_EXERCISE AIM_
Copy exactly the lines of the data below that run from the line holding "In this stage" through the line holding "This change configures", both ends included.

Collected data
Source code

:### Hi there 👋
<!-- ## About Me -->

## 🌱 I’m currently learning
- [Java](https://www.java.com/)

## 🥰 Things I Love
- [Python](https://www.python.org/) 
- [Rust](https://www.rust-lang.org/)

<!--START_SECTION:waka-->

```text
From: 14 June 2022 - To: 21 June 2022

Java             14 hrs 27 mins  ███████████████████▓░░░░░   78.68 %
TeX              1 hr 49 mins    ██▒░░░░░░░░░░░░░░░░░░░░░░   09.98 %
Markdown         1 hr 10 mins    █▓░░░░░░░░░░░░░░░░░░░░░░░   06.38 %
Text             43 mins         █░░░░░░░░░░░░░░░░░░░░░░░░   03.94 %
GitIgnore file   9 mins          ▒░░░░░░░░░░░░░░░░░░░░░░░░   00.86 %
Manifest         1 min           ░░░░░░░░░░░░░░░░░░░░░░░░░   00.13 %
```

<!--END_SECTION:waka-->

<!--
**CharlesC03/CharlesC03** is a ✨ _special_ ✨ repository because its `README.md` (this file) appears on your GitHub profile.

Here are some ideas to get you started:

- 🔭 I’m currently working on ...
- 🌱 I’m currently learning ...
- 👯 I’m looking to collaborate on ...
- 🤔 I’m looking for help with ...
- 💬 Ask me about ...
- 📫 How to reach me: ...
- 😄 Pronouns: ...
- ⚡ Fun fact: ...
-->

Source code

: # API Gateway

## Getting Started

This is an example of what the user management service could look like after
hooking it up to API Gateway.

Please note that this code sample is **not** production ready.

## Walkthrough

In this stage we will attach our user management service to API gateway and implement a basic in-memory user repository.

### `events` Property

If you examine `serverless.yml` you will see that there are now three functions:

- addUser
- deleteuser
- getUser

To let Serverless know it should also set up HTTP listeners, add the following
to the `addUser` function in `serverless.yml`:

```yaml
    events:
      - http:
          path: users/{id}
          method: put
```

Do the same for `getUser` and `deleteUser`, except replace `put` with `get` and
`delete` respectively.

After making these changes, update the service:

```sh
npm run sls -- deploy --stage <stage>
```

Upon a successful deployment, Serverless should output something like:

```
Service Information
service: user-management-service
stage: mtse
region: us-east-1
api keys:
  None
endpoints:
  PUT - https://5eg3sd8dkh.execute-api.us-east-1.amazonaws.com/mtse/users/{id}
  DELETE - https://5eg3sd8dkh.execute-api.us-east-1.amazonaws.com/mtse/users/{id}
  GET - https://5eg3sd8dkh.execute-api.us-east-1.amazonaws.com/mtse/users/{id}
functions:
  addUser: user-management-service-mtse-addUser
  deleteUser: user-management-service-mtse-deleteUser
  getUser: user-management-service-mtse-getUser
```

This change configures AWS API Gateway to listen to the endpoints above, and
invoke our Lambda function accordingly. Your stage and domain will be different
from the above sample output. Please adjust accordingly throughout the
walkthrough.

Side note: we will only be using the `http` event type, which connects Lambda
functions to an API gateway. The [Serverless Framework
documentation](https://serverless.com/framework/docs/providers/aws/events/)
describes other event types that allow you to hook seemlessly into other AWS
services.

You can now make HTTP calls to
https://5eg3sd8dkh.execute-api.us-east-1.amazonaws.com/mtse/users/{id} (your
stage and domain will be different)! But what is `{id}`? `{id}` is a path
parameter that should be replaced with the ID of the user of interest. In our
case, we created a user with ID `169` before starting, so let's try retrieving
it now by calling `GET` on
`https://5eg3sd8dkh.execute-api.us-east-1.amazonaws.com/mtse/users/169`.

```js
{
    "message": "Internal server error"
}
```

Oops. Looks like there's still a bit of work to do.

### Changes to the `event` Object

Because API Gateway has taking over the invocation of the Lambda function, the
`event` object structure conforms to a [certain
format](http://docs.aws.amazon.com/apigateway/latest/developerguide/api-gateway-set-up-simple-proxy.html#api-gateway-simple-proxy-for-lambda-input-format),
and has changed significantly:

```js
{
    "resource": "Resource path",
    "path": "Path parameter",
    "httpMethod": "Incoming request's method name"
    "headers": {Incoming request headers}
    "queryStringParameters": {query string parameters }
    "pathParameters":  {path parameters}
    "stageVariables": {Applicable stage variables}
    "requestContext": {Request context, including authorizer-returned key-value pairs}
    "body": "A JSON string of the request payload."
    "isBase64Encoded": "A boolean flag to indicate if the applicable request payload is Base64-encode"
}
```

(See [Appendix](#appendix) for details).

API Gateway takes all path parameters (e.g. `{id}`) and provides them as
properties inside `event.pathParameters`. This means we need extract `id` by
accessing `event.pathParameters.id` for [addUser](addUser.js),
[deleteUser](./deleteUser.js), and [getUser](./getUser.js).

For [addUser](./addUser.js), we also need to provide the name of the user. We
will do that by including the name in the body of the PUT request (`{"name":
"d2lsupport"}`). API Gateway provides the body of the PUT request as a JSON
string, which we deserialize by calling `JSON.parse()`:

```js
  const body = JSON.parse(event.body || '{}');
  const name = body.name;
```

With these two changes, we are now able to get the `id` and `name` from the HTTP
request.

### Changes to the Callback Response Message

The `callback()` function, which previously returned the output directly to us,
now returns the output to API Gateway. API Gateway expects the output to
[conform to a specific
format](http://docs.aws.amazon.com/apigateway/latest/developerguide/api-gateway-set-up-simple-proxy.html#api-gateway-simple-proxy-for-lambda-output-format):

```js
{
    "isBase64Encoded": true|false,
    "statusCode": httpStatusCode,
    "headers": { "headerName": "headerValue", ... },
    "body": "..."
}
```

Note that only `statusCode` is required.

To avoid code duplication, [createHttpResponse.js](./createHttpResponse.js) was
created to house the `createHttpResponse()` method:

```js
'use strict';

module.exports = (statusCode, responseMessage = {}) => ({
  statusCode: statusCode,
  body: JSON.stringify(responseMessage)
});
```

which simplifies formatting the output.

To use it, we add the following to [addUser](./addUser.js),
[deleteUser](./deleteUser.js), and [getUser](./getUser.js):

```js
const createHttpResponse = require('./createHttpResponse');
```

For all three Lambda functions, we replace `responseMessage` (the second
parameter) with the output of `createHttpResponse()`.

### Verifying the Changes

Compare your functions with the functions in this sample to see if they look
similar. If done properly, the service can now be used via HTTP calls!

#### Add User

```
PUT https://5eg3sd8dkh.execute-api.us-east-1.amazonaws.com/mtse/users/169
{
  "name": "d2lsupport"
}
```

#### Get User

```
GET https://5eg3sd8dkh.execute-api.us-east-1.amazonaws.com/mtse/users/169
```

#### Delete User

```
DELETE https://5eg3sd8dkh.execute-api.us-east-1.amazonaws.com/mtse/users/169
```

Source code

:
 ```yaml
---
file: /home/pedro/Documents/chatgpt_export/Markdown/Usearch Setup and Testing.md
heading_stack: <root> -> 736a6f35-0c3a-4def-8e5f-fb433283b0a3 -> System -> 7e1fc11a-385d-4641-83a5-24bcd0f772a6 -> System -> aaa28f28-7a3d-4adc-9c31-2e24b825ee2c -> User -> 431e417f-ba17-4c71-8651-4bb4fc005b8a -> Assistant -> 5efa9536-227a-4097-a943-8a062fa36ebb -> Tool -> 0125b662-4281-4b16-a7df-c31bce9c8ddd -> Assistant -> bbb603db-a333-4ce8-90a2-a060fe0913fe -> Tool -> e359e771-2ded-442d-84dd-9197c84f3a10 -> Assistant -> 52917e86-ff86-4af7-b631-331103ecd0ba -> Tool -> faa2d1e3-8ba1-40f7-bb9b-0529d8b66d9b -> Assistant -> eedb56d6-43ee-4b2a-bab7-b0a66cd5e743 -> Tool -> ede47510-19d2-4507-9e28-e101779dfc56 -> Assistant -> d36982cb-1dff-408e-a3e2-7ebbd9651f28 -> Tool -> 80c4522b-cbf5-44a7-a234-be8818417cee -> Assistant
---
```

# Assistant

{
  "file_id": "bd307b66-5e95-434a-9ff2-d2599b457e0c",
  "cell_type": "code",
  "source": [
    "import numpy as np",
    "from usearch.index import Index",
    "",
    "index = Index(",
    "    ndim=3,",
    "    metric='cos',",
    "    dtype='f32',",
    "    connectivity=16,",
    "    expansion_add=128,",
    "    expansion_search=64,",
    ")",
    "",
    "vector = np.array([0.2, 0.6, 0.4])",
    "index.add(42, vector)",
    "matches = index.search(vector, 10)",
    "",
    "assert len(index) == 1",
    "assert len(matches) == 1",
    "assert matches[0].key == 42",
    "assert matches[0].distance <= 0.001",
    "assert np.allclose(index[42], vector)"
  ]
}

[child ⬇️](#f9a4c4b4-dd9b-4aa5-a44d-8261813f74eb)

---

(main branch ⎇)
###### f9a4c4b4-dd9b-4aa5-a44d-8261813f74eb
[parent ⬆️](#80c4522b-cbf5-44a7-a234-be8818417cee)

_OUTPUT OF THE TASK_
In this stage we will attach our user management service to API gateway and implement a basic in-memory user repository.

### `events` Property

If you examine `serverless.yml` you will see that there are now three functions:

- addUser
- deleteuser
- getUser

To let Serverless know it should also set up HTTP listeners, add the following
to the `addUser` function in `serverless.yml`:

```yaml
    events:
      - http:
          path: users/{id}
          method: put
```

Do the same for `getUser` and `deleteUser`, except replace `put` with `get` and
`delete` respectively.

After making these changes, update the service:

```sh
npm run sls -- deploy --stage <stage>
```

Upon a successful deployment, Serverless should output something like:

```
Service Information
service: user-management-service
stage: mtse
region: us-east-1
api keys:
  None
endpoints:
  PUT - https://5eg3sd8dkh.execute-api.us-east-1.amazonaws.com/mtse/users/{id}
  DELETE - https://5eg3sd8dkh.execute-api.us-east-1.amazonaws.com/mtse/users/{id}
  GET - https://5eg3sd8dkh.execute-api.us-east-1.amazonaws.com/mtse/users/{id}
functions:
  addUser: user-management-service-mtse-addUser
  deleteUser: user-management-service-mtse-deleteUser
  getUser: user-management-service-mtse-getUser
```

This change configures AWS API Gateway to listen to the endpoints above, and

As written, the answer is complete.